** EXTRACTED DATA follows **

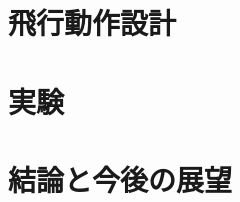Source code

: \documentclass{jarticle}
\begin{document}
\section{飛行動作設計}

\section{実験}

\section{結論と今後の展望}

\footnotesize





\normalsize
\end{document}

** End of EXTRACTED DATA **

Count how many lines in the data above hold "section", and give that number by itself.

3